╭──

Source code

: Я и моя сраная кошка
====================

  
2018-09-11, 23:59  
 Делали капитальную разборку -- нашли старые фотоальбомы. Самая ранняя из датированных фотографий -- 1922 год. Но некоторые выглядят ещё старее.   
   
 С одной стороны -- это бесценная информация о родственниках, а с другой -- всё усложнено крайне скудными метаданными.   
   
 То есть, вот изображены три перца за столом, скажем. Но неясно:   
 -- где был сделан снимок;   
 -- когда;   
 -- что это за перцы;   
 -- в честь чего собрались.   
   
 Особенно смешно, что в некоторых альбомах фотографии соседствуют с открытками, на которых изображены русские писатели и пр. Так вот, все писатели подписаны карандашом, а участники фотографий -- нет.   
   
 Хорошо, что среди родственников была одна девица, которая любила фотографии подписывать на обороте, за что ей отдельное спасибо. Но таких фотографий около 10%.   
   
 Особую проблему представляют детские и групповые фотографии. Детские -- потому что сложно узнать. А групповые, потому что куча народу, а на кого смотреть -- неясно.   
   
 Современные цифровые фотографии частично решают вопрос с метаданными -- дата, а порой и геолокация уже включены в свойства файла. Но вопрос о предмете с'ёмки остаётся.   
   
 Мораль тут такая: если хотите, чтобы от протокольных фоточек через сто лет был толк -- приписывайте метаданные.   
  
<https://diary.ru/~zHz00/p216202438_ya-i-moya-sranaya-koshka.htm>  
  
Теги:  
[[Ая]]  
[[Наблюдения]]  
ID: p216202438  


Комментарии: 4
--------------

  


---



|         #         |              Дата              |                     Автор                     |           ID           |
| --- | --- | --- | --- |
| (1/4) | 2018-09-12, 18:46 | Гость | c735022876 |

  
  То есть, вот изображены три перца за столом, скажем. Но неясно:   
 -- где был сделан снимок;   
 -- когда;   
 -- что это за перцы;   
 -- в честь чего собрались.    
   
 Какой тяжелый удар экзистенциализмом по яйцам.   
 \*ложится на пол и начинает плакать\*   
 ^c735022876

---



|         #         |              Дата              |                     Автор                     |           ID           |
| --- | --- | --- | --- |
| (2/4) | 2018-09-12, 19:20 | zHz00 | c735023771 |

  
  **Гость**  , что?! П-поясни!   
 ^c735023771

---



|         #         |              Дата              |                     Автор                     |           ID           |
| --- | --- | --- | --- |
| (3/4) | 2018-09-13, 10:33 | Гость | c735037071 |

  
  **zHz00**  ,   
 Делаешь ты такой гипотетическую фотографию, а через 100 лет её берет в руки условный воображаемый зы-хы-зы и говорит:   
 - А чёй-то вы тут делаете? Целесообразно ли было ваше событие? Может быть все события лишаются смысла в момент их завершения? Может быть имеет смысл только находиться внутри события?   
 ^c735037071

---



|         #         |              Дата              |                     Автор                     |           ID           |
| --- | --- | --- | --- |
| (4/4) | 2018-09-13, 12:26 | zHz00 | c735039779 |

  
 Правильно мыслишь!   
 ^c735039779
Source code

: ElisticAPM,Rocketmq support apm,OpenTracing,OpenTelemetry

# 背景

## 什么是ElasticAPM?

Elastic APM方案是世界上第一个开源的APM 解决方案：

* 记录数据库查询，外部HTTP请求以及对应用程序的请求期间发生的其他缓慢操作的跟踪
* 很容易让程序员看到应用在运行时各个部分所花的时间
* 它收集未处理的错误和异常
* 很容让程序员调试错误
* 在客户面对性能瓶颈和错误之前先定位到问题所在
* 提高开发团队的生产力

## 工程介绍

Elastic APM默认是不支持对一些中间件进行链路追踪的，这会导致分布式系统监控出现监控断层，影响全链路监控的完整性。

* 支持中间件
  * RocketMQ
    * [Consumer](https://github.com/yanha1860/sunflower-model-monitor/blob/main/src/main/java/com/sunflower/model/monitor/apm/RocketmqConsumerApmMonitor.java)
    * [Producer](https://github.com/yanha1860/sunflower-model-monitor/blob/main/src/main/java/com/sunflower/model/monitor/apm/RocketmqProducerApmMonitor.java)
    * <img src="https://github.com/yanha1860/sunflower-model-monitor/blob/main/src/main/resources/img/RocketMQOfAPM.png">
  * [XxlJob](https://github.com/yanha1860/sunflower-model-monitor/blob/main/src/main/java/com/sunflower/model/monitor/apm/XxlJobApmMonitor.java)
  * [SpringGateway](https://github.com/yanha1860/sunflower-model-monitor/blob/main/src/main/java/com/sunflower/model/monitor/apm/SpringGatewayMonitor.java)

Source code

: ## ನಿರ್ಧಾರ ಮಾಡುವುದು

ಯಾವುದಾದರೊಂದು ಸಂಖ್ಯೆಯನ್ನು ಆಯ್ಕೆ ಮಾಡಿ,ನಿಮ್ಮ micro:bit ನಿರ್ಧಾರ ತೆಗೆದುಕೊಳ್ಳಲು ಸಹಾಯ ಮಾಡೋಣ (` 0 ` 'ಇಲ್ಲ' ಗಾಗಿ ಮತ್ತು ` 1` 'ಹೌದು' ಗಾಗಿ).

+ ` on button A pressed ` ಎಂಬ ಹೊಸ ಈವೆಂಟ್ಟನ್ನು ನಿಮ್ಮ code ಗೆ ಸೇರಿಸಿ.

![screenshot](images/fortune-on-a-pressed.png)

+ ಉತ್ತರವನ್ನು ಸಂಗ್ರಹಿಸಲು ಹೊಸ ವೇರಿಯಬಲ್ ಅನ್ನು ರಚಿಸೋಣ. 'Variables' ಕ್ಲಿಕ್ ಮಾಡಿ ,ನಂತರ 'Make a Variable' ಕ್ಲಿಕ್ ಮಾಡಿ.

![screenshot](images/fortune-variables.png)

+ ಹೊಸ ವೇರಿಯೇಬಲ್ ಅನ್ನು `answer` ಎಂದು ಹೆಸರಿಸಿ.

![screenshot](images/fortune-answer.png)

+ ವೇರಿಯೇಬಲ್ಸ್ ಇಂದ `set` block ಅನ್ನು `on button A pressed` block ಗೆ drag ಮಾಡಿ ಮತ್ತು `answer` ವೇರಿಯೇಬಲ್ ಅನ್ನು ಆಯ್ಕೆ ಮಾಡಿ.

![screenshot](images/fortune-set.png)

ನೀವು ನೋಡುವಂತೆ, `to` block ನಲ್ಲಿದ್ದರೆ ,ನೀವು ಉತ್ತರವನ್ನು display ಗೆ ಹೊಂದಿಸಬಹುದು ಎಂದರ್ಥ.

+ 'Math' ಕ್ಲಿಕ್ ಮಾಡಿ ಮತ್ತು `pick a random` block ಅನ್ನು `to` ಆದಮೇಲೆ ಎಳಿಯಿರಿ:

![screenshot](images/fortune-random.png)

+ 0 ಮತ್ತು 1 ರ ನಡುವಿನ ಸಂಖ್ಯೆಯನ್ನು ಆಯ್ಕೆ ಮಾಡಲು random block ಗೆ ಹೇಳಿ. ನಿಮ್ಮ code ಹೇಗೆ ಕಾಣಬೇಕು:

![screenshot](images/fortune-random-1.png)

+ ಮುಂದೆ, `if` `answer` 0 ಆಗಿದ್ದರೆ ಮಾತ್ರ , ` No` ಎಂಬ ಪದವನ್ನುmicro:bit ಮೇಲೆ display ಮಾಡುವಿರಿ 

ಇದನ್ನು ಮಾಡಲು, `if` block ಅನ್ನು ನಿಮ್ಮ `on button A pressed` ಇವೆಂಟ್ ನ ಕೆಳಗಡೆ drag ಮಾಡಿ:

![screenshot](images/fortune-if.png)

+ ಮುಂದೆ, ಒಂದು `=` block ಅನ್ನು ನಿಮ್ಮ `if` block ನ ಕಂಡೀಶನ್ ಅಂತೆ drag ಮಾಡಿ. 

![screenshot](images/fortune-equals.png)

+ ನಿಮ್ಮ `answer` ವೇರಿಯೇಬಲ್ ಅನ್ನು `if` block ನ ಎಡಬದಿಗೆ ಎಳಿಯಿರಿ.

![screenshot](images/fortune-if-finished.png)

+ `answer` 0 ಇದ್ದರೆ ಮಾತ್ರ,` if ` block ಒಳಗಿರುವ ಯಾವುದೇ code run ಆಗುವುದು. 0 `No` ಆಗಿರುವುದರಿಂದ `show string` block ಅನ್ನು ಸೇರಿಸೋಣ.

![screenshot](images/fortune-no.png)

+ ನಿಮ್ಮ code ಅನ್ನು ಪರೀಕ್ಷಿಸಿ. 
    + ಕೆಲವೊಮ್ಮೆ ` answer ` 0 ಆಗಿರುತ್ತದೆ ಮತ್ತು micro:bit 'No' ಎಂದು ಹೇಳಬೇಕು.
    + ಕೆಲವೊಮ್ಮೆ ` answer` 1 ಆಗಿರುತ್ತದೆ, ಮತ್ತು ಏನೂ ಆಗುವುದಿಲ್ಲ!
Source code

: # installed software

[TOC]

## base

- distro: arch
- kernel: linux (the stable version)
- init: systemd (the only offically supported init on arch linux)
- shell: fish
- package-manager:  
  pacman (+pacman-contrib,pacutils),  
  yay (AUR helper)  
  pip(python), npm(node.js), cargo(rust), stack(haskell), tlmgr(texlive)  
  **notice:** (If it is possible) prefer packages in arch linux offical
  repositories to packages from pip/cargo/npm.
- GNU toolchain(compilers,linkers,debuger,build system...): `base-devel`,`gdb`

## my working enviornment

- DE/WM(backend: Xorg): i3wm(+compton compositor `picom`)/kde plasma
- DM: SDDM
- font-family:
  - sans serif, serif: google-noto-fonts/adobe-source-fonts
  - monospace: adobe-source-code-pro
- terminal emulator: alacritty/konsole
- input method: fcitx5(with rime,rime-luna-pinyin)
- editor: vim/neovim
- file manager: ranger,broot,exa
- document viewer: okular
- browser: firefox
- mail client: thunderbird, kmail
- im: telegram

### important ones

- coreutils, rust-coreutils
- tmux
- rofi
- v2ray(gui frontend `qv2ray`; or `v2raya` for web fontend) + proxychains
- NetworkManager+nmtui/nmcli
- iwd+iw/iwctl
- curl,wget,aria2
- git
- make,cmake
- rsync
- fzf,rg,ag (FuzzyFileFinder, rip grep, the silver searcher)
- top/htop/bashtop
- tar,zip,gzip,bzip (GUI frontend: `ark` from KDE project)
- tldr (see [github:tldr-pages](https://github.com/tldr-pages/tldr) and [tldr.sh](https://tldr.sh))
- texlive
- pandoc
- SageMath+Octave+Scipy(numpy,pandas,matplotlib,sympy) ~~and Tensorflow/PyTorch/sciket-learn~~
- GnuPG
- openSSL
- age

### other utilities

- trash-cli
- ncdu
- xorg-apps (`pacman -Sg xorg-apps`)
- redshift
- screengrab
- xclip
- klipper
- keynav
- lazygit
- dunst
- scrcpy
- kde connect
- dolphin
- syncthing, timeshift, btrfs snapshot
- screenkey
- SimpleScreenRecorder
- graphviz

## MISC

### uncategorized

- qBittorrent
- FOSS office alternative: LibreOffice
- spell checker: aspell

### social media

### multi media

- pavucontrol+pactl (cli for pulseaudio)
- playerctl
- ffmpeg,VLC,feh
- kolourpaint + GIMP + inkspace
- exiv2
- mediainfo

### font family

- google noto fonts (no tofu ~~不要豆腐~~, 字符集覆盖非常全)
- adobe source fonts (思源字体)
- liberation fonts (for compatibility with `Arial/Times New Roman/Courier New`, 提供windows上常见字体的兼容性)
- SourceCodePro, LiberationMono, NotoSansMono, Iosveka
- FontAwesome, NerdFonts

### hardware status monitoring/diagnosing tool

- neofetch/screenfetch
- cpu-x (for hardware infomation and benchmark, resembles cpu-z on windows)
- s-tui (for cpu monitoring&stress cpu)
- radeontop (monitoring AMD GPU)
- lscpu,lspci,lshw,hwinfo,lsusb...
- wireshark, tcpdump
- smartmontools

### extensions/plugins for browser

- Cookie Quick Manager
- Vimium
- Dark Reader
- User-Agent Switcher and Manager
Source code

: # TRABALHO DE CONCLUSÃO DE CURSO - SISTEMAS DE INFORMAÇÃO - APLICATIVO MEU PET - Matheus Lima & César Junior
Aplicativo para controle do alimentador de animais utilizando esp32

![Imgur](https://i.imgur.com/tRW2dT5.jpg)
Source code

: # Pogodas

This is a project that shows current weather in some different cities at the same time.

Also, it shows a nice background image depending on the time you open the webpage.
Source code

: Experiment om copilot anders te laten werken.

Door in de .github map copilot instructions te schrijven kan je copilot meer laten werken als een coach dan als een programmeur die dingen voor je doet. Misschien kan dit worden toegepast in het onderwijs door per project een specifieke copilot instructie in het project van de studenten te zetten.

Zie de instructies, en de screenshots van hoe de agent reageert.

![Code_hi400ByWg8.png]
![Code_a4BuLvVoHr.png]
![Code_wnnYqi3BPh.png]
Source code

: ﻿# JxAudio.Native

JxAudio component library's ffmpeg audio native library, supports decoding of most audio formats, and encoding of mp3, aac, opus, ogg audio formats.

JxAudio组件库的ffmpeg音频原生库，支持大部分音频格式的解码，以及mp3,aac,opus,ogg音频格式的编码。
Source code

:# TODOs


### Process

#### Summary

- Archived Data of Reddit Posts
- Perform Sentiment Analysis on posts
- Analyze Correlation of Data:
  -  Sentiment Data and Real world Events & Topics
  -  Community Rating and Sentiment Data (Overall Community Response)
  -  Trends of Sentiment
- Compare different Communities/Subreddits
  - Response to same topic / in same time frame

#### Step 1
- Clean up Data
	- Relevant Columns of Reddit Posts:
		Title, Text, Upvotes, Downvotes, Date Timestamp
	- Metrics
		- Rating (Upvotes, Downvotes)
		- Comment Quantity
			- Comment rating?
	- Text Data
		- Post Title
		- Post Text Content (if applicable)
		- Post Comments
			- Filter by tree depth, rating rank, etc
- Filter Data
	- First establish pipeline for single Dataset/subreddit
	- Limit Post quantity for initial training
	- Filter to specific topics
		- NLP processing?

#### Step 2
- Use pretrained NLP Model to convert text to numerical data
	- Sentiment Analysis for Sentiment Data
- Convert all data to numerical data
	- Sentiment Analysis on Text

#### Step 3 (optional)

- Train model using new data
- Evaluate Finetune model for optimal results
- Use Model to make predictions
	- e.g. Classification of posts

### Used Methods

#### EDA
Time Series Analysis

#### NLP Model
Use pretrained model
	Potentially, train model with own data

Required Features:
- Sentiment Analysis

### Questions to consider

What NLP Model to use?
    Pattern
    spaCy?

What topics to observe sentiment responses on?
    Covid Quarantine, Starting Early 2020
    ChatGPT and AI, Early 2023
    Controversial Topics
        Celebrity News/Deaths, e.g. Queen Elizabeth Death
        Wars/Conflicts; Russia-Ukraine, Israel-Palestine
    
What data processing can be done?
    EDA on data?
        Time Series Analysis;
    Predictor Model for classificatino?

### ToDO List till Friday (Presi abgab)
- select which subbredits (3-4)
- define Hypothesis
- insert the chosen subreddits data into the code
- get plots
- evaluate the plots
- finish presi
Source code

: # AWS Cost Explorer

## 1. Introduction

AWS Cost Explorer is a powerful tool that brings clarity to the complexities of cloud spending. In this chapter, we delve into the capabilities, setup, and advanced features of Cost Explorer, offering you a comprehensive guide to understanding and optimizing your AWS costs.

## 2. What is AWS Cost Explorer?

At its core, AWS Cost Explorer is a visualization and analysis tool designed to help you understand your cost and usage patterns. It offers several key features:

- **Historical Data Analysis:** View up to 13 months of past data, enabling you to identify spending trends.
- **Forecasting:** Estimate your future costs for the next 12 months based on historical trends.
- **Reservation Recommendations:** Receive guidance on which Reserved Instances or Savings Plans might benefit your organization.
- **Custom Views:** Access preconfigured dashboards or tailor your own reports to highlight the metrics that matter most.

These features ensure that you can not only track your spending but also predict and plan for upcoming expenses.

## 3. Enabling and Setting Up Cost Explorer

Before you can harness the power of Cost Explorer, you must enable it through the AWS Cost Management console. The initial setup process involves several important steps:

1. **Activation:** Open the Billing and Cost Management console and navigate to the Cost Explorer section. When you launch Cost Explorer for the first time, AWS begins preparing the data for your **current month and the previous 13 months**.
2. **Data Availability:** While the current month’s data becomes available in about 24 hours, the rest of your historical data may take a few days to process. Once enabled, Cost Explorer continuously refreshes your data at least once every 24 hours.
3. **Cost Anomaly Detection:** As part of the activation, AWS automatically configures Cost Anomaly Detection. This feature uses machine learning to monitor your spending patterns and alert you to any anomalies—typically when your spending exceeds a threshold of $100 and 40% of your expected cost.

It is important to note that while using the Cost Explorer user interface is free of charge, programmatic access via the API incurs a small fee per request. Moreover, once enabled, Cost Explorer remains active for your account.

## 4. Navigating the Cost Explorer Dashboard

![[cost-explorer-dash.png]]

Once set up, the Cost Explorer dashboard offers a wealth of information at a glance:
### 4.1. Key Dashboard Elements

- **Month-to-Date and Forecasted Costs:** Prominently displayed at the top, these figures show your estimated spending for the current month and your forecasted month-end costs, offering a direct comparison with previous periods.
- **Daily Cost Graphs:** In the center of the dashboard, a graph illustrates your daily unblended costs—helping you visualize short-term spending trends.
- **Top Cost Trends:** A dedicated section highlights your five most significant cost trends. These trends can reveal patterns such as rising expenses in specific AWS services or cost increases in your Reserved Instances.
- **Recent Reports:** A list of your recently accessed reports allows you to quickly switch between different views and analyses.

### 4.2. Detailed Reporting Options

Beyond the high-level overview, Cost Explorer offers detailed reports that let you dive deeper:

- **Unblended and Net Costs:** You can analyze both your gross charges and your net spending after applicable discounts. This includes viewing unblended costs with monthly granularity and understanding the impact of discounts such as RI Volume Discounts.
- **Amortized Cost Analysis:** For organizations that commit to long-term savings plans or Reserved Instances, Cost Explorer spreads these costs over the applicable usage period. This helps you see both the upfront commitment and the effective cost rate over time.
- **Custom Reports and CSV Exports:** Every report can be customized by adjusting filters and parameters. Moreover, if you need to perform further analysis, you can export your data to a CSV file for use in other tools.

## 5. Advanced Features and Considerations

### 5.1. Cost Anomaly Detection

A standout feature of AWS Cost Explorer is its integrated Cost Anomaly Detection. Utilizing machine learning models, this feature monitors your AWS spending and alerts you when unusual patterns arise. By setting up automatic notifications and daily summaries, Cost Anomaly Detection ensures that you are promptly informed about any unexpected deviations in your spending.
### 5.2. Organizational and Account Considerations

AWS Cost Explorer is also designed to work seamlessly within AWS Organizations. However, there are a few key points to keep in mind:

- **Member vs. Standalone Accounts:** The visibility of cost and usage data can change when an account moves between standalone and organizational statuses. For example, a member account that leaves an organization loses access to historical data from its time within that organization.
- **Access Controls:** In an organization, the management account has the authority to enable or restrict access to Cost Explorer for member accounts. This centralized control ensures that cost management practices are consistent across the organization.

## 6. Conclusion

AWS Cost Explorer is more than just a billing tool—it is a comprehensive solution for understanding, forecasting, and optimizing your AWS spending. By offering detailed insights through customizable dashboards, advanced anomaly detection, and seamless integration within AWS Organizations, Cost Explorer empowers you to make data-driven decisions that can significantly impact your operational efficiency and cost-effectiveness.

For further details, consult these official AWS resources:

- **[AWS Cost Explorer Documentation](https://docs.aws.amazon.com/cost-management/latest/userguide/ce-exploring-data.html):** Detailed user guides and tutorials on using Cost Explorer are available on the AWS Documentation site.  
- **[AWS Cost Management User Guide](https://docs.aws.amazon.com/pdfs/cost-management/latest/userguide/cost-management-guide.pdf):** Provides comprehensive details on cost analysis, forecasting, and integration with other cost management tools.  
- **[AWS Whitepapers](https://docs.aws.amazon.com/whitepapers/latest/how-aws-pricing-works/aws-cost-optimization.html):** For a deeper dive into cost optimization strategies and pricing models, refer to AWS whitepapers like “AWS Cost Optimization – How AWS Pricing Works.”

╰──

## About this task
Begin with the first line of the listing and copy exactly through the line that contains "Хорошо, что среди", please, keeping both ends and leaving out everything after.

## Answer to this task
Source code

: Я и моя сраная кошка
====================

  
2018-09-11, 23:59  
 Делали капитальную разборку -- нашли старые фотоальбомы. Самая ранняя из датированных фотографий -- 1922 год. Но некоторые выглядят ещё старее.   
   
 С одной стороны -- это бесценная информация о родственниках, а с другой -- всё усложнено крайне скудными метаданными.   
   
 То есть, вот изображены три перца за столом, скажем. Но неясно:   
 -- где был сделан снимок;   
 -- когда;   
 -- что это за перцы;   
 -- в честь чего собрались.   
   
 Особенно смешно, что в некоторых альбомах фотографии соседствуют с открытками, на которых изображены русские писатели и пр. Так вот, все писатели подписаны карандашом, а участники фотографий -- нет.   
   
 Хорошо, что среди родственников была одна девица, которая любила фотографии подписывать на обороте, за что ей отдельное спасибо. Но таких фотографий около 10%.   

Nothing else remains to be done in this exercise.